Triple Motor Control of PMSMs with dsPIC33AK512MC510 using Sensorless FOC and PLL Estimator

1. INTRODUCTION

This document describes the setup requirements for driving three Permanent Magnet Synchronous Motors (PMSM) with dsPIC33AK512MC510, using Sensorless Field Oriented Control (FOC) and PLL Estimator Algorithm. The demonstration is set up on the hardware platform EV18H47A "MCLV-48V-300W Development Board" and EV67N21A "dsPIC33AK512MC510 Motor Control Dual In-line Module (DIM)".

In this application example, the first motor is run using the inverter stage available on the MCLV-48V-300W Development Board, as the board is designed to directly control only one three-phase motor. To control the second and third motors, additional inverter card must be connected to the XPRO1 connector (J11) on the development board. For details regarding the pin mapping of control signals for the second and third motor, please refer to Appendix A.

The application showcases the Sync PCI feature of PWM peripheral to synchronize the PWM signals for triple motor control. See Appendix B for the PWM synchronization diagram.

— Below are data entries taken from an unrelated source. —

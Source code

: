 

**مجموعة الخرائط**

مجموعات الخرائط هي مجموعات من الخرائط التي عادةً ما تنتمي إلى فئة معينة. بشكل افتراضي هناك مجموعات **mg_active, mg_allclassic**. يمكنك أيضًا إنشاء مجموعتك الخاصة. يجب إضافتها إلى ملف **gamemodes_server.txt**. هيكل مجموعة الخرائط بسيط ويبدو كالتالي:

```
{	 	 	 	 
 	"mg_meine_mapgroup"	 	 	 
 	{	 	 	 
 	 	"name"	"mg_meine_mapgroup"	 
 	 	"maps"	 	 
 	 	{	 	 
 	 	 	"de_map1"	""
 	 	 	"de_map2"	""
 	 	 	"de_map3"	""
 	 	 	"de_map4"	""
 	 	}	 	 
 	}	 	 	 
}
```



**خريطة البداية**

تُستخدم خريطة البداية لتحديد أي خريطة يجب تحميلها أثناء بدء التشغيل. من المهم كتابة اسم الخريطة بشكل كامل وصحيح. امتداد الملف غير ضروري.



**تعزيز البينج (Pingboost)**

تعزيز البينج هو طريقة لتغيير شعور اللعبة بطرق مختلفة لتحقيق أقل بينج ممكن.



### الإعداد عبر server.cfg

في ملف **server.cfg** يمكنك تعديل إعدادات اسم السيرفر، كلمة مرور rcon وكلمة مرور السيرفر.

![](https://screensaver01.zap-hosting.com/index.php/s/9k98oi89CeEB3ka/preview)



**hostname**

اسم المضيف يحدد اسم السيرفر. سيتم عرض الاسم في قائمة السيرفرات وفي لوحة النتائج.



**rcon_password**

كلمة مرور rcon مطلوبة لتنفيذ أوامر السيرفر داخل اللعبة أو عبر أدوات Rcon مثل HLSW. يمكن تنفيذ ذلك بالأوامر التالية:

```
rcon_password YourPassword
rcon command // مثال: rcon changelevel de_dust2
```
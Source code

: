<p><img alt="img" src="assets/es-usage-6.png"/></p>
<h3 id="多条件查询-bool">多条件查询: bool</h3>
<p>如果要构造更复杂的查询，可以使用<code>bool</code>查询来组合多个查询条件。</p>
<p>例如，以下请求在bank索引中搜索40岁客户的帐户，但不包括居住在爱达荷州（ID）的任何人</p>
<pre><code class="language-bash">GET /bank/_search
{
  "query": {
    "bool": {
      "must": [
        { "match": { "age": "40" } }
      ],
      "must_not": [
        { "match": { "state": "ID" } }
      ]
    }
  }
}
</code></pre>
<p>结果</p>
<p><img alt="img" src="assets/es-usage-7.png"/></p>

For details about PLL estimator, refer to Microchip application note AN1292 “Sensorless Field Oriented Control (FOC) for a Permanent Magnet Synchronous Motor (PMSM) Using a PLL Estimator and Field Weakening (FW)”

Enhance your embedded applications with Microchip's high-performance dsPIC® Digital Signal Controllers (DSCs). Visit our Motor Control and Drive page to stay updated on the latest motor control solutions from Microchip.

The below figure illustrates the inteconnections that can be used to interface the external inverters through XPRO#1 connector.

Note:
The inverters for Motor #2 and #3 are not supplied by Microchip. For operating Motor #2 and Motor #3, additional MCLV‑48V‑300W boards were interfaced to the primary MCLV‑48V‑300W board through the XPRO#1 connector.

Note:
The dsPIC33AK512MC510 is a Digital Signal Controller (DSC) from Microchip Technology and part of the dsPIC33AK512MPS512 family, designed for motor control and other high-performance embedded system applications.

2. SUGGESTED DEMONSTRATION REQUIREMENTS

2.1 Motor Control Application Firmware Required for the Demonstration

To clone or download this application firmware on GitHub,

• Navigate to the main page of this repository and
• On the tab <> Code, above the list of files in the right-hand corner, click Code, then from the menu, click Download ZIP or copy the repository URL to clone.

Note:
In this document, hereinafter this firmware package is referred as firmware.

2.2 Software Tools Used for Testing the firmware

• MPLAB® X IDE v6.25
• Device Family Pack (DFP): dsPIC33AK-MC_DFP v1.2.125
• Curiosity/Starter Kits Tool Pack : PKOB4_TP v1.22.1668
• MPLAB® XC-DSC Compiler v3.30
• MPLAB® X IDE Plugin: X2C-Scope v1.7.0

Note:
The software used for testing the firmware prior to release is listed above. It is recommended to use these or later versions of the tool for building the firmware. All previous versions of Device Family Packs (DFP) and Tool Packs can be downloaded from Microchip Packs Repository.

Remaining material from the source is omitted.